▸ WHAT THIS TASK INVOLVES:
Without copying any pictures, restate exactly the lines from the start of the records through the line containing "### Features".

Plain-text document sources
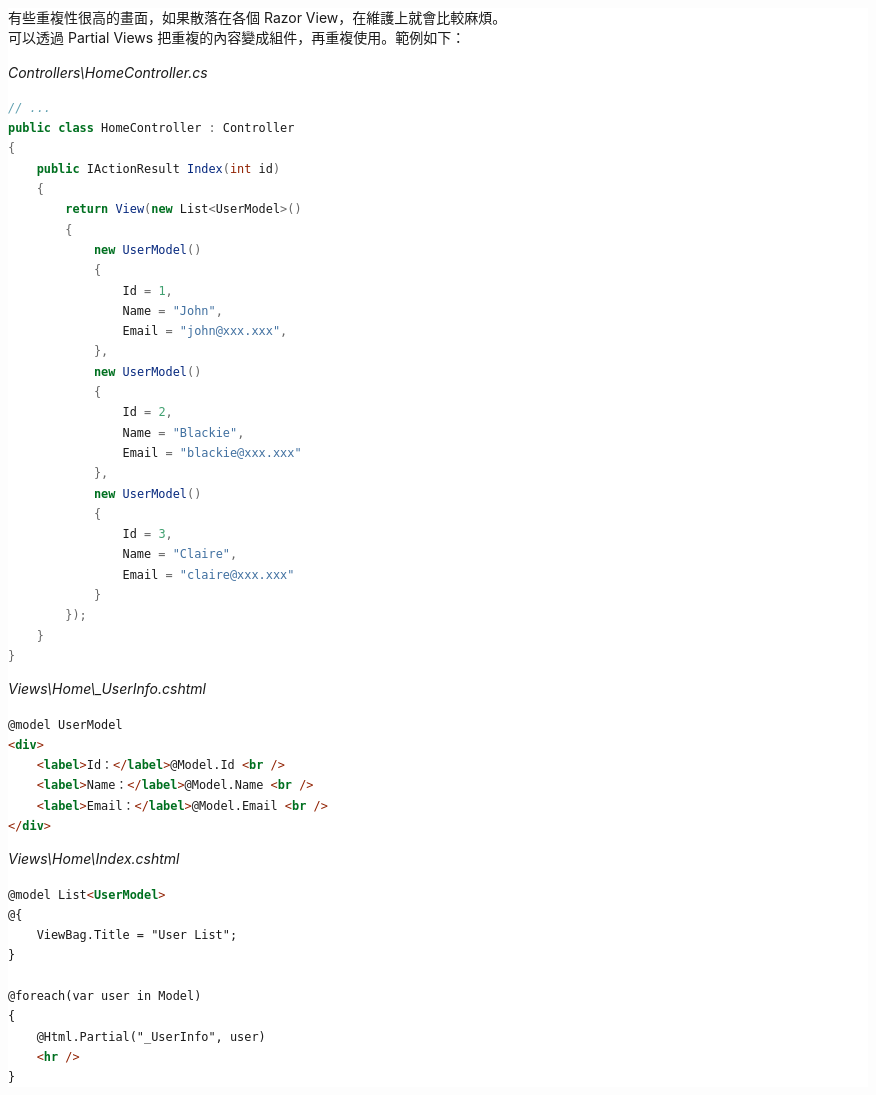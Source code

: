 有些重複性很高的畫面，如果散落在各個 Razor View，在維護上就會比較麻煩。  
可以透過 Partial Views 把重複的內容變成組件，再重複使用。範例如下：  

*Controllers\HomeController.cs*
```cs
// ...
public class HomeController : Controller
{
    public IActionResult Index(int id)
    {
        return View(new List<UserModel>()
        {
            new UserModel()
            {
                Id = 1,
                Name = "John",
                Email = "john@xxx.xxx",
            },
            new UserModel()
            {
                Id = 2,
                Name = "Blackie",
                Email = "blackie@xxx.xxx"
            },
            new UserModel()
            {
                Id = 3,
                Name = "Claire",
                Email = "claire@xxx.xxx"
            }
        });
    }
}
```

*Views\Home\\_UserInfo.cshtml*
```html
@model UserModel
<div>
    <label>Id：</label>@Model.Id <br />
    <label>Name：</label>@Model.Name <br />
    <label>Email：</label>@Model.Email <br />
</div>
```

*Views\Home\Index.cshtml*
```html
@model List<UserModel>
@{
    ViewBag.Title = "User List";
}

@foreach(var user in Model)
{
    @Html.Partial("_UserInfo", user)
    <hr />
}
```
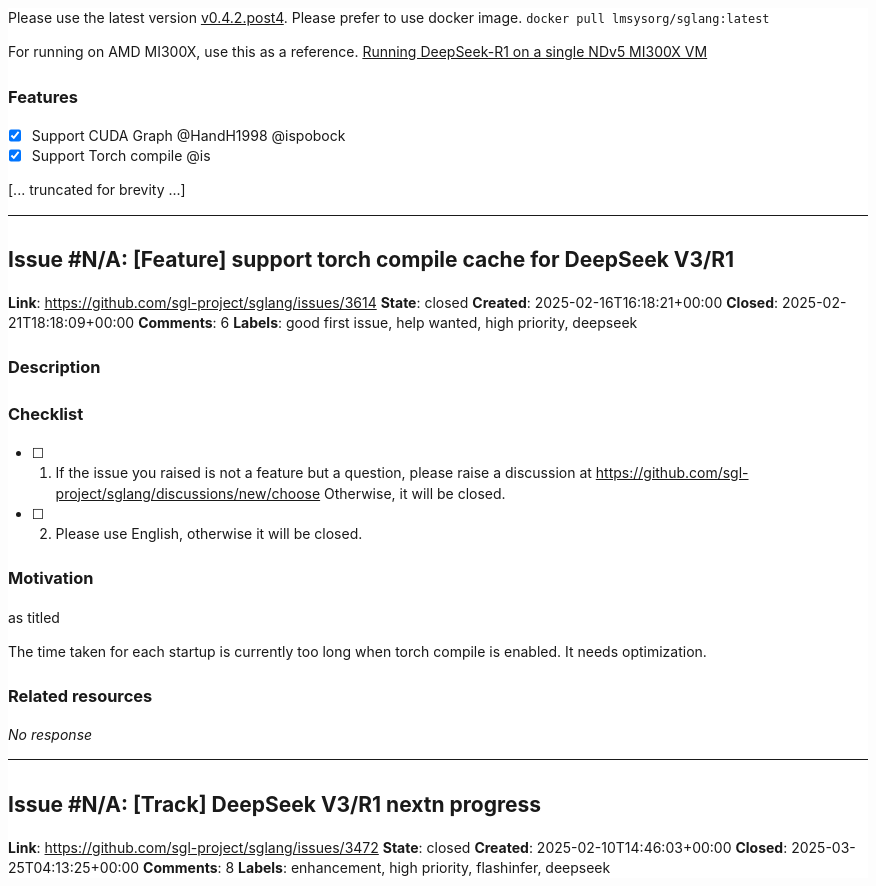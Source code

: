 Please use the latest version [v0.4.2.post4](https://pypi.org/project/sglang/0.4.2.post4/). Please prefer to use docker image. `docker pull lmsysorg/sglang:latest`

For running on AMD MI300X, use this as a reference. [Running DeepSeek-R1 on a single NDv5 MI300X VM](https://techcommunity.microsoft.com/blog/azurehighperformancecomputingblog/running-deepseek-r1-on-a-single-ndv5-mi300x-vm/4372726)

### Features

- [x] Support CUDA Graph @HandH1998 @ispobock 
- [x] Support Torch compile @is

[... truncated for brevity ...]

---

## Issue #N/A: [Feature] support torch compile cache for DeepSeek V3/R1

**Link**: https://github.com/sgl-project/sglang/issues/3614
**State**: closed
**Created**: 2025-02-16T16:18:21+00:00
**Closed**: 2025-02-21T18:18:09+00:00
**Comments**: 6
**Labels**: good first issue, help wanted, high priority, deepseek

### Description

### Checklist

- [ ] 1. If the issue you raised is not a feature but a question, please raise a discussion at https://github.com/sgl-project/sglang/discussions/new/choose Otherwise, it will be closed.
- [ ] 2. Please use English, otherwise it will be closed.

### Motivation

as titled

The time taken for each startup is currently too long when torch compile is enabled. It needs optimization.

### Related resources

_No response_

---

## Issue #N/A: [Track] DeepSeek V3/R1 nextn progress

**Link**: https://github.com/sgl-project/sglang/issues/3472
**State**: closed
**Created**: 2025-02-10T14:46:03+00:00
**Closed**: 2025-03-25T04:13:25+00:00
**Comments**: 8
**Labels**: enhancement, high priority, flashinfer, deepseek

▸ WRITTEN ANSWER:
Source code

: 有些重複性很高的畫面，如果散落在各個 Razor View，在維護上就會比較麻煩。  
可以透過 Partial Views 把重複的內容變成組件，再重複使用。範例如下：  

*Controllers\HomeController.cs*
```cs
// ...
public class HomeController : Controller
{
    public IActionResult Index(int id)
    {
        return View(new List<UserModel>()
        {
            new UserModel()
            {
                Id = 1,
                Name = "John",
                Email = "john@xxx.xxx",
            },
            new UserModel()
            {
                Id = 2,
                Name = "Blackie",
                Email = "blackie@xxx.xxx"
            },
            new UserModel()
            {
                Id = 3,
                Name = "Claire",
                Email = "claire@xxx.xxx"
            }
        });
    }
}
```

*Views\Home\\_UserInfo.cshtml*
```html
@model UserModel
<div>
    <label>Id：</label>@Model.Id <br />
    <label>Name：</label>@Model.Name <br />
    <label>Email：</label>@Model.Email <br />
</div>
```

*Views\Home\Index.cshtml*
```html
@model List<UserModel>
@{
    ViewBag.Title = "User List";
}

@foreach(var user in Model)
{
    @Html.Partial("_UserInfo", user)
    <hr />
}
```
Source code

: Please use the latest version [v0.4.2.post4](https://pypi.org/project/sglang/0.4.2.post4/). Please prefer to use docker image. `docker pull lmsysorg/sglang:latest`

For running on AMD MI300X, use this as a reference. [Running DeepSeek-R1 on a single NDv5 MI300X VM](https://techcommunity.microsoft.com/blog/azurehighperformancecomputingblog/running-deepseek-r1-on-a-single-ndv5-mi300x-vm/4372726)

### Features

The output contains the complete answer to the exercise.